As explained in the ISDB article on stellar evolution, many -- perhaps most -- collapsing protostars simply do not have enough mass to raise their core pressures and temperatures to the point where they will ignite and sustain thermonuclear reactions. A protostar with a mass less than about 75 times the mass of Jupiter (about eight percent the mass of the sun) will, at most, have an initial "belch" of nuclear activity in its core, which will promptly snuff itself out by pushing the outer layers of the protostar outward and rarefying the core. Such a "failed star" is called a brown dwarf and is probably one of the most plentiful, if hard-to-detect, objects in the galaxy.
Young brown dwarfs give off a very dim glow due to their continued gravitational contraction, and this is currently the only way we have of spotting them.

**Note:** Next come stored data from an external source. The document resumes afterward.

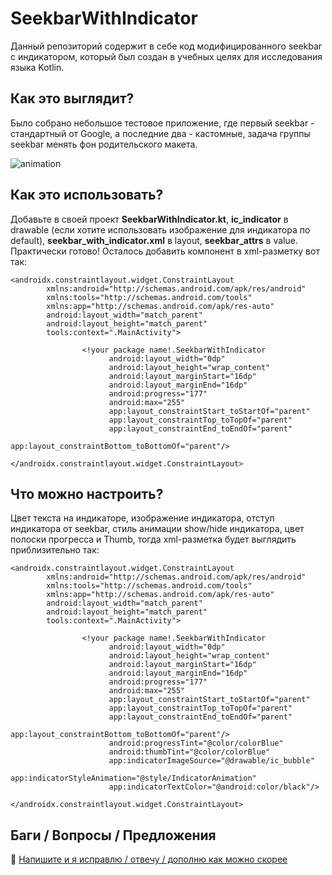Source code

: # SeekbarWithIndicator
Данный репозиторий содержит в себе код модифицированного seekbar с индикатором, который был создан в учебных целях для исследования языка Kotlin.
## Как это выглядит?
Было собрано небольшое тестовое приложение, где первый seekbar - стандартный от Google, а последние два - кастомные, задача группы seekbar менять фон родительского макета.

![animation](https://github.com/developer-kaczmarek/SeekbarWithIndicator/blob/master/animation.gif)

## Как это использовать?
Добавьте в своей проект **SeekbarWithIndicator.kt**, **ic_indicator** в drawable (если хотите использовать изображение для индикатора по default), **seekbar_with_indicator.xml** в layout, **seekbar_attrs** в value. Практически готово! Осталось добавить компонент в xml-разметку вот так:
```
<androidx.constraintlayout.widget.ConstraintLayout
        xmlns:android="http://schemas.android.com/apk/res/android"
        xmlns:tools="http://schemas.android.com/tools"
        xmlns:app="http://schemas.android.com/apk/res-auto"
        android:layout_width="match_parent"
        android:layout_height="match_parent"
        tools:context=".MainActivity">
        
                <!your package name!.SeekbarWithIndicator
                      android:layout_width="0dp"
                      android:layout_height="wrap_content"
                      android:layout_marginStart="16dp"
                      android:layout_marginEnd="16dp"
                      android:progress="177"
                      android:max="255"
                      app:layout_constraintStart_toStartOf="parent"
                      app:layout_constraintTop_toTopOf="parent"
                      app:layout_constraintEnd_toEndOf="parent"
                      app:layout_constraintBottom_toBottomOf="parent"/>
                      
</androidx.constraintlayout.widget.ConstraintLayout>
```
## Что можно настроить?
Цвет текста на индикаторе, изображение индикатора, отступ индикатора от seekbar, стиль анимации show/hide индикатора, цвет полоски прогресса и Thumb, тогда xml-разметка будет выглядить приблизительно так: 
```
<androidx.constraintlayout.widget.ConstraintLayout
        xmlns:android="http://schemas.android.com/apk/res/android"
        xmlns:tools="http://schemas.android.com/tools"
        xmlns:app="http://schemas.android.com/apk/res-auto"
        android:layout_width="match_parent"
        android:layout_height="match_parent"
        tools:context=".MainActivity">
        
                <!your package name!.SeekbarWithIndicator
                      android:layout_width="0dp"
                      android:layout_height="wrap_content"
                      android:layout_marginStart="16dp"
                      android:layout_marginEnd="16dp"
                      android:progress="177"
                      android:max="255"
                      app:layout_constraintStart_toStartOf="parent"
                      app:layout_constraintTop_toTopOf="parent"
                      app:layout_constraintEnd_toEndOf="parent"
                      app:layout_constraintBottom_toBottomOf="parent"/>
                      android:progressTint="@color/colorBlue"
                      android:thumbTint="@color/colorBlue"
                      app:indicatorImageSource="@drawable/ic_bubble"
                      app:indicatorStyleAnimation="@style/IndicatorAnimation"
                      app:indicatorTextColor="@android:color/black"/>
                      
</androidx.constraintlayout.widget.ConstraintLayout>
```
## Баги / Вопросы /  Предложения
📧 [Напишите и я исправлю / отвечу / дополню как можно скорее](mailto:developer.kaczmarek@yandex.ru)
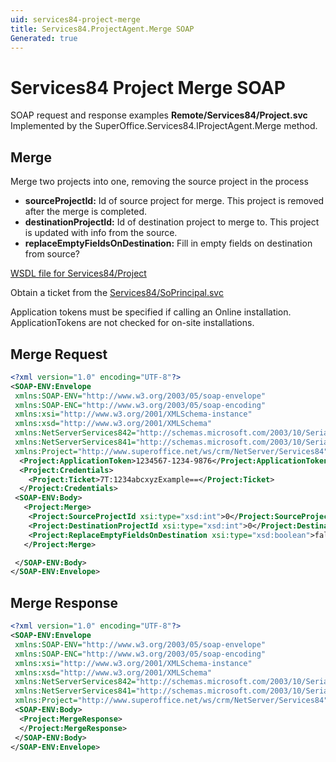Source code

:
 ```yaml
---
uid: services84-project-merge
title: Services84.ProjectAgent.Merge SOAP
Generated: true
---
```


# Services84 Project Merge SOAP

SOAP request and response examples **Remote/Services84/Project.svc**
Implemented by the <see cref="M:SuperOffice.Services84.IProjectAgent.Merge">SuperOffice.Services84.IProjectAgent.Merge</see> method.

## Merge

Merge two projects into one, removing the source project in the process

* **sourceProjectId:** Id of source project for merge. This project is removed after the merge is completed.
* **destinationProjectId:** Id of destination project to merge to. This project is updated with info from the source.
* **replaceEmptyFieldsOnDestination:** Fill in empty fields on destination from source?



[WSDL file for Services84/Project](../Services84-Project.md)

Obtain a ticket from the [Services84/SoPrincipal.svc](../SoPrincipal/SoPrincipal.md)

Application tokens must be specified if calling an Online installation. ApplicationTokens are not checked for on-site installations.

## Merge Request

```xml
<?xml version="1.0" encoding="UTF-8"?>
<SOAP-ENV:Envelope
 xmlns:SOAP-ENV="http://www.w3.org/2003/05/soap-envelope"
 xmlns:SOAP-ENC="http://www.w3.org/2003/05/soap-encoding"
 xmlns:xsi="http://www.w3.org/2001/XMLSchema-instance"
 xmlns:xsd="http://www.w3.org/2001/XMLSchema"
 xmlns:NetServerServices842="http://schemas.microsoft.com/2003/10/Serialization/Arrays"
 xmlns:NetServerServices841="http://schemas.microsoft.com/2003/10/Serialization/"
 xmlns:Project="http://www.superoffice.net/ws/crm/NetServer/Services84">
  <Project:ApplicationToken>1234567-1234-9876</Project:ApplicationToken>
  <Project:Credentials>
    <Project:Ticket>7T:1234abcxyzExample==</Project:Ticket>
  </Project:Credentials>
 <SOAP-ENV:Body>
   <Project:Merge>
    <Project:SourceProjectId xsi:type="xsd:int">0</Project:SourceProjectId>
    <Project:DestinationProjectId xsi:type="xsd:int">0</Project:DestinationProjectId>
    <Project:ReplaceEmptyFieldsOnDestination xsi:type="xsd:boolean">false</Project:ReplaceEmptyFieldsOnDestination>
   </Project:Merge>

 </SOAP-ENV:Body>
</SOAP-ENV:Envelope>

```


## Merge Response

```xml
<?xml version="1.0" encoding="UTF-8"?>
<SOAP-ENV:Envelope
 xmlns:SOAP-ENV="http://www.w3.org/2003/05/soap-envelope"
 xmlns:SOAP-ENC="http://www.w3.org/2003/05/soap-encoding"
 xmlns:xsi="http://www.w3.org/2001/XMLSchema-instance"
 xmlns:xsd="http://www.w3.org/2001/XMLSchema"
 xmlns:NetServerServices842="http://schemas.microsoft.com/2003/10/Serialization/Arrays"
 xmlns:NetServerServices841="http://schemas.microsoft.com/2003/10/Serialization/"
 xmlns:Project="http://www.superoffice.net/ws/crm/NetServer/Services84">
 <SOAP-ENV:Body>
  <Project:MergeResponse>
  </Project:MergeResponse>
 </SOAP-ENV:Body>
</SOAP-ENV:Envelope>

```

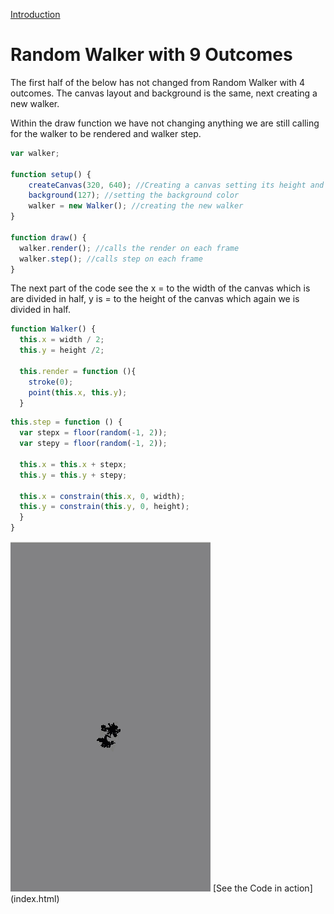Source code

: [Introduction](../)

# Random Walker with 9 Outcomes
The first half of the below has not changed from Random Walker with 4 outcomes.
The canvas layout and background is the same, next creating a new walker.  

Within the draw function we have not changing anything we are still calling for the walker to be rendered and walker step.

```js
var walker;

function setup() {
    createCanvas(320, 640); //Creating a canvas setting its height and width
    background(127); //setting the background color
    walker = new Walker(); //creating the new walker
}

function draw() {
  walker.render(); //calls the render on each frame
  walker.step(); //calls step on each frame
}
```
The next part of the code see the x = to the width of the canvas which is are divided in half, y is = to the height of the canvas which again we is divided in half.

```js
function Walker() {
  this.x = width / 2;
  this.y = height /2;

  this.render = function (){
    stroke(0);
    point(this.x, this.y);
  }
```


```js
this.step = function () {
  var stepx = floor(random(-1, 2));
  var stepy = floor(random(-1, 2));

  this.x = this.x + stepx;
  this.y = this.y + stepy;

  this.x = constrain(this.x, 0, width);
  this.y = constrain(this.y, 0, height);
  }
}
```

<img src ="img/walker1.gif"/>
[See the Code in action](index.html)
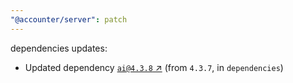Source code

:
 ```yaml
---
"@accounter/server": patch
---
```

dependencies updates:
  - Updated dependency [`ai@4.3.8` ↗︎](https://www.npmjs.com/package/ai/v/4.3.8) (from `4.3.7`, in `dependencies`)
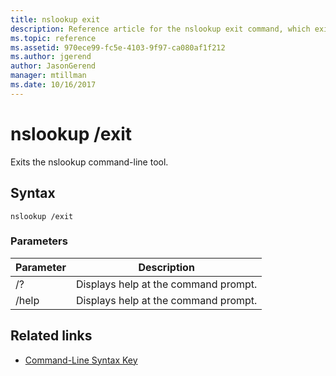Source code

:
 ```yaml
---
title: nslookup exit
description: Reference article for the nslookup exit command, which exits the nslookup command-line tool.
ms.topic: reference
ms.assetid: 970ece99-fc5e-4103-9f97-ca080af1f212
ms.author: jgerend
author: JasonGerend
manager: mtillman
ms.date: 10/16/2017
---
```


# nslookup /exit

Exits the nslookup command-line tool.

## Syntax

```
nslookup /exit
```

### Parameters

| Parameter | Description |
| --------- | ----------- |
| /? | Displays help at the command prompt. |
| /help | Displays help at the command prompt. |

## Related links

- [Command-Line Syntax Key](command-line-syntax-key.md)
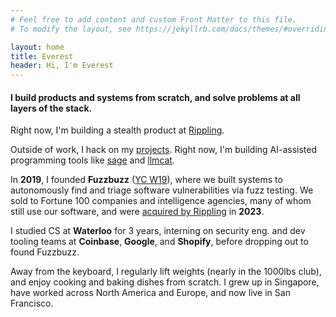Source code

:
 ```yaml
---
# Feel free to add content and custom Front Matter to this file.
# To modify the layout, see https://jekyllrb.com/docs/themes/#overriding-theme-defaults

layout: home
title: Everest
header: Hi, I'm Everest
---
```


#### I build products and systems from scratch, and solve problems at all layers of the stack.

Right now, I'm building a stealth product at [Rippling](https://rippling.com).

Outside of work, I hack on my [projects](/projects). Right now, I'm building AI-assisted programming tools like [sage](https://github.com/everestmz/sage) and [llmcat](https://github.com/everestmz/llmcat).

In **2019**, I founded **Fuzzbuzz** ([YC W19](https://www.ycombinator.com/companies/fuzzbuzz)), where we built systems to autonomously find and triage software vulnerabilities via fuzz testing. We sold to Fortune 100 companies and intelligence agencies, many of whom still use our software, and were [acquired by Rippling](https://www.rippling.com/blog/founders-keepers-rippling-acquires-fuzzbuzz) in **2023**.

I studied CS at **Waterloo** for 3 years, interning on security eng. and dev tooling teams at **Coinbase**, **Google**, and **Shopify**, before dropping out to found Fuzzbuzz.

Away from the keyboard, I regularly lift weights (nearly in the 1000lbs club), and enjoy cooking and baking dishes from scratch. I grew up in Singapore, have worked across North America and Europe, and now live in San Francisco.
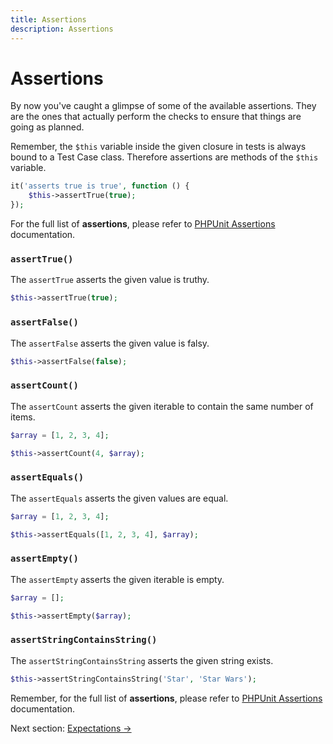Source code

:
 ```yaml
---
title: Assertions
description: Assertions
---
```


# Assertions

By now you've caught a glimpse of some of the available assertions. They
are the ones that actually perform the checks to ensure that things
are going as planned.

Remember, the `$this` variable inside the given
closure in tests is always bound to a Test Case class. Therefore
assertions are methods of the `$this` variable.

```php
it('asserts true is true', function () {
    $this->assertTrue(true);
});
```

For the full list of **assertions**, please refer to [PHPUnit Assertions](https://phpunit.readthedocs.io/en/9.0/assertions.html) documentation.

### `assertTrue()`

The `assertTrue` asserts the given value is truthy.

```php
$this->assertTrue(true);
```

### `assertFalse()`

The `assertFalse` asserts the given value is falsy.

```php
$this->assertFalse(false);
```

### `assertCount()`

The `assertCount` asserts the given iterable to contain the same number of items.

```php
$array = [1, 2, 3, 4];

$this->assertCount(4, $array);
```

### `assertEquals()`

The `assertEquals` asserts the given values are equal.

```php
$array = [1, 2, 3, 4];

$this->assertEquals([1, 2, 3, 4], $array);
```

### `assertEmpty()`

The `assertEmpty` asserts the given iterable is empty.

```php
$array = [];

$this->assertEmpty($array);
```

### `assertStringContainsString()`

The `assertStringContainsString` asserts the given string exists.

```php
$this->assertStringContainsString('Star', 'Star Wars');
```

Remember, for the full list of **assertions**, please refer to [PHPUnit Assertions](https://phpunit.readthedocs.io/en/9.0/assertions.html) documentation.

Next section: [Expectations →](/docs/expectations)
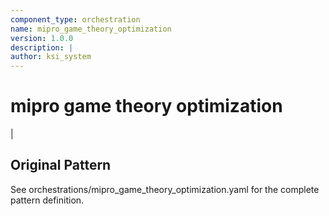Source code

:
 ```yaml
---
component_type: orchestration
name: mipro_game_theory_optimization
version: 1.0.0
description: |
author: ksi_system
---
```


# mipro game theory optimization

|

## Original Pattern

See orchestrations/mipro_game_theory_optimization.yaml for the complete pattern definition.
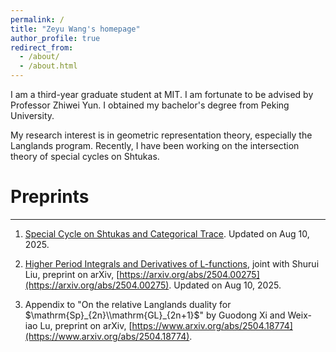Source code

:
 ```yaml
---
permalink: /
title: "Zeyu Wang's homepage"
author_profile: true
redirect_from: 
  - /about/
  - /about.html
---
```


I am a third-year graduate student at MIT. I am fortunate to be advised by Professor Zhiwei Yun. I obtained my bachelor's degree from Peking University.

My research interest is in geometric representation theory, especially the Langlands program. Recently, I have been working on the intersection theory of special cycles on Shtukas.

# Preprints
------

1. [Special Cycle on Shtukas and Categorical Trace](https://zeyuw42.github.io/assets/specialcyclecattrace.pdf). Updated on Aug 10, 2025.

2. [Higher Period Integrals and Derivatives of L-functions](https://zeyuw42.github.io/assets/higherperiod.pdf), joint with Shurui Liu, preprint on
arXiv, [https://arxiv.org/abs/2504.00275](https://arxiv.org/abs/2504.00275). Updated on Aug 10, 2025.

4. Appendix to "On the relative Langlands duality for $\mathrm{Sp}_{2n}\\mathrm{GL}_{2n+1}$" by Guodong Xi and Weix-
iao Lu, preprint on arXiv, [https://www.arxiv.org/abs/2504.18774](https://www.arxiv.org/abs/2504.18774).
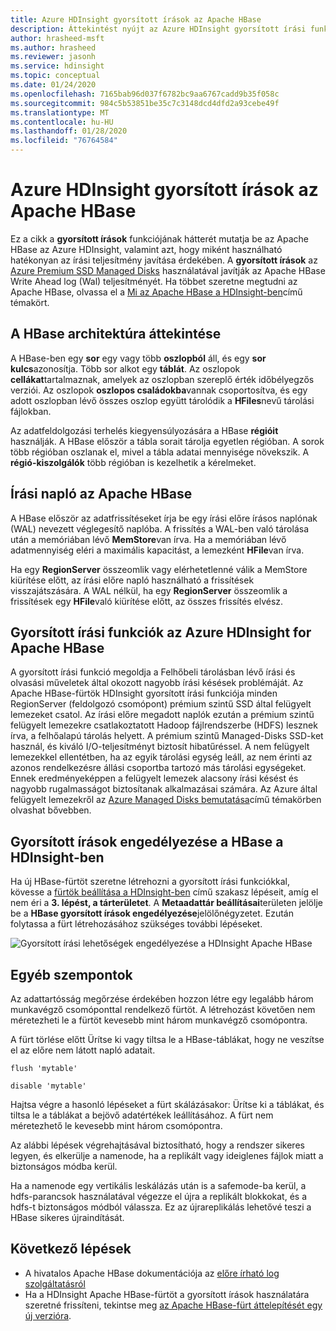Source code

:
 ```yaml
---
title: Azure HDInsight gyorsított írások az Apache HBase
description: Áttekintést nyújt az Azure HDInsight gyorsított írási funkcióról, amely prémium szintű felügyelt lemezeket használ az Apache HBase Write Ahead-napló teljesítményének javítására.
author: hrasheed-msft
ms.author: hrasheed
ms.reviewer: jasonh
ms.service: hdinsight
ms.topic: conceptual
ms.date: 01/24/2020
ms.openlocfilehash: 7165bab96d037f6782bc9aa6767cadd9b35f058c
ms.sourcegitcommit: 984c5b53851be35c7c3148dcd4dfd2a93cebe49f
ms.translationtype: MT
ms.contentlocale: hu-HU
ms.lasthandoff: 01/28/2020
ms.locfileid: "76764584"
---
```

# <a name="azure-hdinsight-accelerated-writes-for-apache-hbase"></a>Azure HDInsight gyorsított írások az Apache HBase

Ez a cikk a **gyorsított írások** funkciójának hátterét mutatja be az Apache HBase az Azure HDInsight, valamint azt, hogy miként használható hatékonyan az írási teljesítmény javítása érdekében. A **gyorsított írások** az [Azure Premium SSD Managed Disks](../../virtual-machines/linux/disks-types.md#premium-ssd) használatával javítják az Apache HBase Write Ahead log (Wal) teljesítményét. Ha többet szeretne megtudni az Apache HBase, olvassa el a [Mi az Apache HBase a HDInsight-ben](apache-hbase-overview.md)című témakört.

## <a name="overview-of-hbase-architecture"></a>A HBase architektúra áttekintése

A HBase-ben egy **sor** egy vagy több **oszlopból** áll, és egy **sor kulcs**azonosítja. Több sor alkot egy **táblát**. Az oszlopok **cellákat**tartalmaznak, amelyek az oszlopban szereplő érték időbélyegzős verziói. Az oszlopok **oszlopos családokba**vannak csoportosítva, és egy adott oszlopban lévő összes oszlop együtt tárolódik a **HFiles**nevű tárolási fájlokban.

Az adatfeldolgozási terhelés kiegyensúlyozására a HBase **régióit** használják. A HBase először a tábla sorait tárolja egyetlen régióban. A sorok több régióban oszlanak el, mivel a tábla adatai mennyisége növekszik. A **régió-kiszolgálók** több régióban is kezelhetik a kérelmeket.

## <a name="write-ahead-log-for-apache-hbase"></a>Írási napló az Apache HBase

A HBase először az adatfrissítéseket írja be egy írási előre írásos naplónak (WAL) nevezett véglegesítő naplóba. A frissítés a WAL-ben való tárolása után a memóriában lévő **MemStore**van írva. Ha a memóriában lévő adatmennyiség eléri a maximális kapacitást, a lemezként **HFile**van írva.

Ha egy **RegionServer** összeomlik vagy elérhetetlenné válik a MemStore kiürítése előtt, az írási előre napló használható a frissítések visszajátszására. A WAL nélkül, ha egy **RegionServer** összeomlik a frissítések egy **HFile**való kiürítése előtt, az összes frissítés elvész.

## <a name="accelerated-writes-feature-in-azure-hdinsight-for-apache-hbase"></a>Gyorsított írási funkciók az Azure HDInsight for Apache HBase

A gyorsított írási funkció megoldja a Felhőbeli tárolásban lévő írási és olvasási műveletek által okozott nagyobb írási késések problémáját.  Az Apache HBase-fürtök HDInsight gyorsított írási funkciója minden RegionServer (feldolgozó csomópont) prémium szintű SSD által felügyelt lemezeket csatol. Az írási előre megadott naplók ezután a prémium szintű felügyelt lemezekre csatlakoztatott Hadoop fájlrendszerbe (HDFS) lesznek írva, a felhőalapú tárolás helyett.  A prémium szintű Managed-Disks SSD-ket használ, és kiváló I/O-teljesítményt biztosít hibatűréssel.  A nem felügyelt lemezekkel ellentétben, ha az egyik tárolási egység leáll, az nem érinti az azonos rendelkezésre állási csoportba tartozó más tárolási egységeket.  Ennek eredményeképpen a felügyelt lemezek alacsony írási késést és nagyobb rugalmasságot biztosítanak alkalmazásai számára. Az Azure által felügyelt lemezekről az [Azure Managed Disks bemutatása](../../virtual-machines/windows/managed-disks-overview.md)című témakörben olvashat bővebben.

## <a name="how-to-enable-accelerated-writes-for-hbase-in-hdinsight"></a>Gyorsított írások engedélyezése a HBase a HDInsight-ben

Ha új HBase-fürtöt szeretne létrehozni a gyorsított írási funkciókkal, kövesse a [fürtök beállítása a HDInsight-ben](../hdinsight-hadoop-provision-linux-clusters.md) című szakasz lépéseit, amíg el nem éri a **3. lépést, a tárterületet**. A **Metaadattár beállításai**területen jelölje be a **HBase gyorsított írások engedélyezése**jelölőnégyzetet. Ezután folytassa a fürt létrehozásához szükséges további lépéseket.

![Gyorsított írási lehetőségek engedélyezése a HDInsight Apache HBase](./media/apache-hbase-accelerated-writes/azure-portal-cluster-storage-hbase.png)

## <a name="other-considerations"></a>Egyéb szempontok

Az adattartósság megőrzése érdekében hozzon létre egy legalább három munkavégző csomóponttal rendelkező fürtöt. A létrehozást követően nem méretezheti le a fürtöt kevesebb mint három munkavégző csomópontra.

A fürt törlése előtt Ürítse ki vagy tiltsa le a HBase-táblákat, hogy ne veszítse el az előre nem látott napló adatait.

```
flush 'mytable'
```

```
disable 'mytable'
```

Hajtsa végre a hasonló lépéseket a fürt skálázásakor: Ürítse ki a táblákat, és tiltsa le a táblákat a bejövő adatértékek leállításához. A fürt nem méretezhető le kevesebb mint három csomópontra.

Az alábbi lépések végrehajtásával biztosítható, hogy a rendszer sikeres legyen, és elkerülje a namenode, ha a replikált vagy ideiglenes fájlok miatt a biztonságos módba kerül.

Ha a namenode egy vertikális leskálázás után is a safemode-ba kerül, a hdfs-parancsok használatával végezze el újra a replikált blokkokat, és a hdfs-t biztonságos módból válassza. Ez az újrareplikálás lehetővé teszi a HBase sikeres újraindítását.

## <a name="next-steps"></a>Következő lépések

* A hivatalos Apache HBase dokumentációja az [előre írható log szolgáltatásról](https://hbase.apache.org/book.html#wal)
* Ha a HDInsight Apache HBase-fürtöt a gyorsított írások használatára szeretné frissíteni, tekintse meg [az Apache HBase-fürt áttelepítését egy új verzióra](apache-hbase-migrate-new-version.md).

At the time I first put the Internet Stellar Database together, many suspected brown dwarfs had been detected indirectly by gravitational tugs on "real" stars they were orbiting, but only one brown dwarf -- Gliese 229B -- had actually been imaged. At the time of this writing, though, several other brown dwarfs have been seen.
The discovery of brown dwarfs as actual (if weak) radiation sources led astronomers to create two new spectral classes:
Adam Burgasser has a webpage devoted to brown dwarfs -- particularly spectral class T brown dwarfs -- at http://www.its.caltech.edu/~diver/homepage/research/tdwarf.html.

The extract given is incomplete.